Guanosine triphosphate cyclohydrolase in Plasmodium falciparum and other Plasmodium species

Abstract

GTP cyclohydrolase (EC 3.5.4.16), the first enzyme in the pteridine pathway leading to the de novo formation of folic acid, has been identified and isolated from the human malaria parasite, Plasmodium falciparum. The enzyme was purified 200-fold by high performance size-exclusion chromatography on a TSK-G-3000 SW protein column. The molecular weight was estimated at 300 000. Optimal enzyme activity was observed at pH 8.0 and 42°C. The Kmfor GTP was 54.6 μM. Products of the enzyme reaction were identified as the carbon-8 of GTP and d-erythro-dihydroneopterin triphosphate.
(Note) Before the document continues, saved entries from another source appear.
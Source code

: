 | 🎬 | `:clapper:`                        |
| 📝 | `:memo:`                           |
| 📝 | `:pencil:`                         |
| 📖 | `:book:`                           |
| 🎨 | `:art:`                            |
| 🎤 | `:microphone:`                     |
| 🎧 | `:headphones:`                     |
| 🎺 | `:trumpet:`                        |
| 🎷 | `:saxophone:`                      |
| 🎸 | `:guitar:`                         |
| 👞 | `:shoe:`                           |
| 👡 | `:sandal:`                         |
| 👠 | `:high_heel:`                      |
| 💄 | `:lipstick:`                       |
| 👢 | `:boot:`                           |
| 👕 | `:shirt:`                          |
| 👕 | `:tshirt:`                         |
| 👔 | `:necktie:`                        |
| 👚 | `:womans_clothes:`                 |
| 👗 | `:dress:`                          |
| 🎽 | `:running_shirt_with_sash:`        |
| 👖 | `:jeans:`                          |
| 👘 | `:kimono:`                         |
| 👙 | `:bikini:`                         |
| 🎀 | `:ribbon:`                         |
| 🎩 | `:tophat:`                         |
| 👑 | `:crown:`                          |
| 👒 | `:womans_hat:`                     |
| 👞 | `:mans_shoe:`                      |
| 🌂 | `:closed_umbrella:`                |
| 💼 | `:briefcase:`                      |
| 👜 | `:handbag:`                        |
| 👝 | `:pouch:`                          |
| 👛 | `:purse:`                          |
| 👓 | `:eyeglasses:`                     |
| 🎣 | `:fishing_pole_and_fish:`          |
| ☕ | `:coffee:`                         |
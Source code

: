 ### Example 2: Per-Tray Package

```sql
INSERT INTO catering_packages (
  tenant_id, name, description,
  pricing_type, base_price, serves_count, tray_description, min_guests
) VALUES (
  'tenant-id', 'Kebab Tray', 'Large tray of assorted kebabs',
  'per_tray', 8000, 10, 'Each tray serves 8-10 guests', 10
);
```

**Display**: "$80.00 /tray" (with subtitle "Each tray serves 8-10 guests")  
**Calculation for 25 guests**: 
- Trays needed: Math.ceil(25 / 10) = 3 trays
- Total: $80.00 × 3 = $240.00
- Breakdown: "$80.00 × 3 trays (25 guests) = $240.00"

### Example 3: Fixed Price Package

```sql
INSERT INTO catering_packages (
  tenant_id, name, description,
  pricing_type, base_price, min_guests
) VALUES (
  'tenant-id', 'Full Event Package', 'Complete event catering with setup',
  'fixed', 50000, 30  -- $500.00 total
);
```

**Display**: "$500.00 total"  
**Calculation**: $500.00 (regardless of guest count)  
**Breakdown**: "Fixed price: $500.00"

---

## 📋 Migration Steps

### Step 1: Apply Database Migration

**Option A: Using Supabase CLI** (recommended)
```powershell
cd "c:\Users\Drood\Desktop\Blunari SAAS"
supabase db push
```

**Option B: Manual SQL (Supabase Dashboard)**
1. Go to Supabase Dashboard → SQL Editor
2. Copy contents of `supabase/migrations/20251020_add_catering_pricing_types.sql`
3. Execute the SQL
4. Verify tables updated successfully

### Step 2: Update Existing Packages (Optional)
ATP was a competitive inhibitor (Ki= 600 μM) of the enzyme. Activity of the enzyme was Mg2+-independent, whereas Mn2+, Cu2+and Hg2+(5 mM) were inhibitory. GTP cyclohydrolase activity was also identified in a murine parasite, Plasmodium berghei, and a simian parasite, Plasmodium knowlesi. Activity of the enzyme in P. knowlesi, an intrinsically synchronous quotidian parasite, was found to be dependent on the stage of parasite development. © 1985.